Records from a dataset
== Segment start ==
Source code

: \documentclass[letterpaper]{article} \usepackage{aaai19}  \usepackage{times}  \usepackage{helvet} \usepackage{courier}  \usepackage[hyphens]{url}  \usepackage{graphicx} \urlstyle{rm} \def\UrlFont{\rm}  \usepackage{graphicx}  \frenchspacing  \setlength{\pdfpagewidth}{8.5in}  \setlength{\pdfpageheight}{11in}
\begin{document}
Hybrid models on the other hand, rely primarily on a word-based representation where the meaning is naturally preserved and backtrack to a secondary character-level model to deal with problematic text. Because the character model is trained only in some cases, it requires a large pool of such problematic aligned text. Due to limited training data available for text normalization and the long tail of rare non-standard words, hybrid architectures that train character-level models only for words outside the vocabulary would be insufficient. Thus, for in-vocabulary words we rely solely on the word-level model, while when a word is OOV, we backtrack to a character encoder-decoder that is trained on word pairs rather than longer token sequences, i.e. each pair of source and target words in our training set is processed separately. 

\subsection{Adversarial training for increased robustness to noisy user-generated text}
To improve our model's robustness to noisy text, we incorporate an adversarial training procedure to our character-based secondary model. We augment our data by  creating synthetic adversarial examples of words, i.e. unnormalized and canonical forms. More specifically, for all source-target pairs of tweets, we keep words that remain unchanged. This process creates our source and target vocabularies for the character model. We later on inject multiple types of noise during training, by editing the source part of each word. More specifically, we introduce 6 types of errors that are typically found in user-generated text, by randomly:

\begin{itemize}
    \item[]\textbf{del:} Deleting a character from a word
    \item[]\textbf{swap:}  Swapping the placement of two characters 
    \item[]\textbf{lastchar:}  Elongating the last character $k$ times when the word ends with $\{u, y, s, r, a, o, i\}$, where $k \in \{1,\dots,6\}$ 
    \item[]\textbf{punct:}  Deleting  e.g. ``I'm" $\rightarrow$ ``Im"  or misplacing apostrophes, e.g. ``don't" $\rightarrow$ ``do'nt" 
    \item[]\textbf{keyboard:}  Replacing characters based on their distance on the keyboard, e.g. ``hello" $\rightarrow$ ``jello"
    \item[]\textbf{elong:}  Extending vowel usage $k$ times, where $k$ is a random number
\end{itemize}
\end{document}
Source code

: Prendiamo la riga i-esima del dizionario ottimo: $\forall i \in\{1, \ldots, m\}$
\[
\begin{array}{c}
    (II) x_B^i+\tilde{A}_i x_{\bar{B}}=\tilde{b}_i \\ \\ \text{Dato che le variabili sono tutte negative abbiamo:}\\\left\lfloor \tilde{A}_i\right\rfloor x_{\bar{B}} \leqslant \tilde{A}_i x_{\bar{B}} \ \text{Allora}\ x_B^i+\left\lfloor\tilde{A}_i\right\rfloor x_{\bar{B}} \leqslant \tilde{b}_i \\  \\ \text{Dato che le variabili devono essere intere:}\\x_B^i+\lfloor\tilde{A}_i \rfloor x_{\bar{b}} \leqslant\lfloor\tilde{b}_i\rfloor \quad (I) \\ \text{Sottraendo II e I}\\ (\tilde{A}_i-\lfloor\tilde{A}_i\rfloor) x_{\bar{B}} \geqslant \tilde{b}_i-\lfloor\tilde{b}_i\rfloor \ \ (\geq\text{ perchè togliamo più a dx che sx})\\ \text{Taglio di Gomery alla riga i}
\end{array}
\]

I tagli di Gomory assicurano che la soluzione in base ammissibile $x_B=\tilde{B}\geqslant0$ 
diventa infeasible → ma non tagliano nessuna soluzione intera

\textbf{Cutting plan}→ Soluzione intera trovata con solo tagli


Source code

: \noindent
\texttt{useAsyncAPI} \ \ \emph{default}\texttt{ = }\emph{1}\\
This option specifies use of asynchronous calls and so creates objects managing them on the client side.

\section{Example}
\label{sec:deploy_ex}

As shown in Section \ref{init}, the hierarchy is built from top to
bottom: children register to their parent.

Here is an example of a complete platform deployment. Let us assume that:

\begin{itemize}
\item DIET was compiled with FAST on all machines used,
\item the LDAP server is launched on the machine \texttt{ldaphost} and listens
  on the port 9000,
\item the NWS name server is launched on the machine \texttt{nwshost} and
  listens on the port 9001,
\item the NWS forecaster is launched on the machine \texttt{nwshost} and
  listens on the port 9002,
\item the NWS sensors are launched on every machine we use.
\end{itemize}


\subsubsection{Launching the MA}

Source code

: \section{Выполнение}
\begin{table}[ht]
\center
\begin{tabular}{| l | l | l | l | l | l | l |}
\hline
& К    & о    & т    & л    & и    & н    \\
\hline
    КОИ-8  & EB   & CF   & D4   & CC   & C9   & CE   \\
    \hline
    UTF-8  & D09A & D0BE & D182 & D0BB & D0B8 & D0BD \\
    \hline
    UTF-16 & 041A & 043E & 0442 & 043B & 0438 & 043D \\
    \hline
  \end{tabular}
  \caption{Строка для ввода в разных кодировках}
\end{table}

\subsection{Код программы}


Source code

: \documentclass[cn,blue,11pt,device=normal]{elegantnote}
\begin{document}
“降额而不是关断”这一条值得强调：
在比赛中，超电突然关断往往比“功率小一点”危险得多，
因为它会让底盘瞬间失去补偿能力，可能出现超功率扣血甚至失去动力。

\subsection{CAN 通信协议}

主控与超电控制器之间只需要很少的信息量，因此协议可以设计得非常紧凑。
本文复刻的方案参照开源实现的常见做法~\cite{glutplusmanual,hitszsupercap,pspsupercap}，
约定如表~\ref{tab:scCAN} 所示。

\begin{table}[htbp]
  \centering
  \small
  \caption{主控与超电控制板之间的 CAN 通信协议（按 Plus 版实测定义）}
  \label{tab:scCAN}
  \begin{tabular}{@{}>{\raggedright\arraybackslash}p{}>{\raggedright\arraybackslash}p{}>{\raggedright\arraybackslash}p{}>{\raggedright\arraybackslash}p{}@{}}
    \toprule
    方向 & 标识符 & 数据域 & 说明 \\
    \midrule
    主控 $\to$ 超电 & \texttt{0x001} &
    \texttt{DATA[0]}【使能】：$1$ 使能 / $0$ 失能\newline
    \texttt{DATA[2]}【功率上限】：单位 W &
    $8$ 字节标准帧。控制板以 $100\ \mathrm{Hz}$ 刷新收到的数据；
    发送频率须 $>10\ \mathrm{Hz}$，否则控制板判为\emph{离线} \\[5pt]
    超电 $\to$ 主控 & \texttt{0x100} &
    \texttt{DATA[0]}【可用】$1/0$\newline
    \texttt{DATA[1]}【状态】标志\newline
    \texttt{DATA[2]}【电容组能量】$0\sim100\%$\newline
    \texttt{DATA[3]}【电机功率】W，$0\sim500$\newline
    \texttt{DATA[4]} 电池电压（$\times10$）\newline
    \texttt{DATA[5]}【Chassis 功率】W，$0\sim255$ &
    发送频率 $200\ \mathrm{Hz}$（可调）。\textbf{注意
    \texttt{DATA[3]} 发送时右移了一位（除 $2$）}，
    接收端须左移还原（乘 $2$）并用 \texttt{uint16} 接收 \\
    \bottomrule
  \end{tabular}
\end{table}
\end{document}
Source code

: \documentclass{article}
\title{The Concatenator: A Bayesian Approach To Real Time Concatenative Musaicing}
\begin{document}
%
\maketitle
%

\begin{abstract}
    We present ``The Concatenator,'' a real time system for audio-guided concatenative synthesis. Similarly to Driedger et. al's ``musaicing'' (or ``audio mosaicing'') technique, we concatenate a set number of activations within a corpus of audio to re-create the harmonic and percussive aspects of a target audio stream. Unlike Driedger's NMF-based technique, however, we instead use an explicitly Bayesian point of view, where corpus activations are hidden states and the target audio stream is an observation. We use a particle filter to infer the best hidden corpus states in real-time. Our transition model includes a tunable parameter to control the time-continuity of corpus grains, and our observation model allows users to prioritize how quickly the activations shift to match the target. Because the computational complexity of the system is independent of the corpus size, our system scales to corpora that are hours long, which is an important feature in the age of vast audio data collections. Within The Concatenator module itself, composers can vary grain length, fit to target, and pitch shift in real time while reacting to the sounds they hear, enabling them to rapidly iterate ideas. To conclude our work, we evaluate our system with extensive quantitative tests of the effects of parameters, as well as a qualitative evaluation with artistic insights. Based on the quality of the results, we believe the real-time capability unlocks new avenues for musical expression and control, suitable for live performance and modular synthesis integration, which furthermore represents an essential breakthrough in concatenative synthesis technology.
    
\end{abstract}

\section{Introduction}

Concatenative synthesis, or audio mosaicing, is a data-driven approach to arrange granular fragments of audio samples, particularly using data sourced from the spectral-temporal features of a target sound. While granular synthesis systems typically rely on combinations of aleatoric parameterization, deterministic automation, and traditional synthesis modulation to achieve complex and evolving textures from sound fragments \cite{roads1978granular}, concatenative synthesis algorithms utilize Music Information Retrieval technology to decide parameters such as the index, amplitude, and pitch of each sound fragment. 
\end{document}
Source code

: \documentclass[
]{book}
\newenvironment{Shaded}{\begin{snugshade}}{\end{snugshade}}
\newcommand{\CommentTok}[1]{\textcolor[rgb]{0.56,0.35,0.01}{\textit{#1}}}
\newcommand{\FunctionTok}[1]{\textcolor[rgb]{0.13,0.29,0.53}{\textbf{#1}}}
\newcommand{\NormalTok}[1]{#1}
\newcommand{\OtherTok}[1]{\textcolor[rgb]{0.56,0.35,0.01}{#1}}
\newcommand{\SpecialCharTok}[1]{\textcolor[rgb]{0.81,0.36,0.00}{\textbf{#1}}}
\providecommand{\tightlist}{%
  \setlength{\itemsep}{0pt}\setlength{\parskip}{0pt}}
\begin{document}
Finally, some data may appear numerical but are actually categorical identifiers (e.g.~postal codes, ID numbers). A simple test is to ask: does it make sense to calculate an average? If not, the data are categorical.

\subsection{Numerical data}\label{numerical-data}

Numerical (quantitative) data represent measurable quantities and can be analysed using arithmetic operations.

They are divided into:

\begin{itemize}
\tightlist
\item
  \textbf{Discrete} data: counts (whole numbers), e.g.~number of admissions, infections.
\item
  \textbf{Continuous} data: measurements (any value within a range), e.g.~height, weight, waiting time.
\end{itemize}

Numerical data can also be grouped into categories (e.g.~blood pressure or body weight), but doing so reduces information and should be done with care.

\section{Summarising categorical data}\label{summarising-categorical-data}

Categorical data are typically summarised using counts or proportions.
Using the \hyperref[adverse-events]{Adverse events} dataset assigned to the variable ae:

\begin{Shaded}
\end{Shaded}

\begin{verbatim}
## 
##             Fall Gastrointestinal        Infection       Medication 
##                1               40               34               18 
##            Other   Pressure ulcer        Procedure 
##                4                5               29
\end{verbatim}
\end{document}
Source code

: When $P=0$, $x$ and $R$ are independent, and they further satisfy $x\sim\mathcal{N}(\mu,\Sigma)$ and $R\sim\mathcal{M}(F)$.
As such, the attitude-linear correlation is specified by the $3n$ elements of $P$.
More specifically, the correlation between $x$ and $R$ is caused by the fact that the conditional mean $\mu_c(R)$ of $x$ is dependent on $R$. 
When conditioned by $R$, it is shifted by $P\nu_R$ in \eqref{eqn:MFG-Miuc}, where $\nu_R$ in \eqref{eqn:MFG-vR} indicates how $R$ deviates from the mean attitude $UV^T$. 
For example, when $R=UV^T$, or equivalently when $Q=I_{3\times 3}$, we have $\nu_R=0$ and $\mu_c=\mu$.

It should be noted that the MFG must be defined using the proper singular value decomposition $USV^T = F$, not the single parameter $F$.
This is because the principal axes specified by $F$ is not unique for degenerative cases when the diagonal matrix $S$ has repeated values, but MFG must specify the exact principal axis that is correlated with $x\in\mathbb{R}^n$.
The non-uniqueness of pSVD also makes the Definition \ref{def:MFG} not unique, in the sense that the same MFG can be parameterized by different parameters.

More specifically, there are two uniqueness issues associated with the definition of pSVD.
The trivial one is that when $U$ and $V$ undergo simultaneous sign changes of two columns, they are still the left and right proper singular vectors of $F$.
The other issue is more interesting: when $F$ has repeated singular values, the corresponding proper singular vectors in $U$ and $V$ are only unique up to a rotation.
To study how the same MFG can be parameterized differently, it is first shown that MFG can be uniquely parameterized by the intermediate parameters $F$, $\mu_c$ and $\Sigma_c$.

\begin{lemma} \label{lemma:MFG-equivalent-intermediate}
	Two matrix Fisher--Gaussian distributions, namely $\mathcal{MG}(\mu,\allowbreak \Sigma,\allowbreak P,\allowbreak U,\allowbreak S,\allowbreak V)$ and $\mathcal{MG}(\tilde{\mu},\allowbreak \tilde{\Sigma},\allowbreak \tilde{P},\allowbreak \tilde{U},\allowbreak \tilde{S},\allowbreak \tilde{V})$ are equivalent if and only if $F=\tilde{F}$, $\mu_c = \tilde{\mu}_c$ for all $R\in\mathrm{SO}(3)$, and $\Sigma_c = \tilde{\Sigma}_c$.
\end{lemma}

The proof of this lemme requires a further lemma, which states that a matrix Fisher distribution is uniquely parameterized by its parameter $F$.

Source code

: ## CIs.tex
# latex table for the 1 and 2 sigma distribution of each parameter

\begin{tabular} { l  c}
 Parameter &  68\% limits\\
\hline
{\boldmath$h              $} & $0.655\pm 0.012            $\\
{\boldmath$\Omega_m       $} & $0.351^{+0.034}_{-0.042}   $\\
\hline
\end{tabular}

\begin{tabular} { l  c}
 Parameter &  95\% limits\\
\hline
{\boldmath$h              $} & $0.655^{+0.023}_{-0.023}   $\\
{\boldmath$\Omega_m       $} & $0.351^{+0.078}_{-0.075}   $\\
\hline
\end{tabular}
== Segment end ==
## What you are asked to do
Every line above that holds the word "into" is to be found and copied.

## Your solution
They are divided into:
Numerical data can also be grouped into categories (e.g.~blood pressure or body weight), but doing so reduces information and should be done with care.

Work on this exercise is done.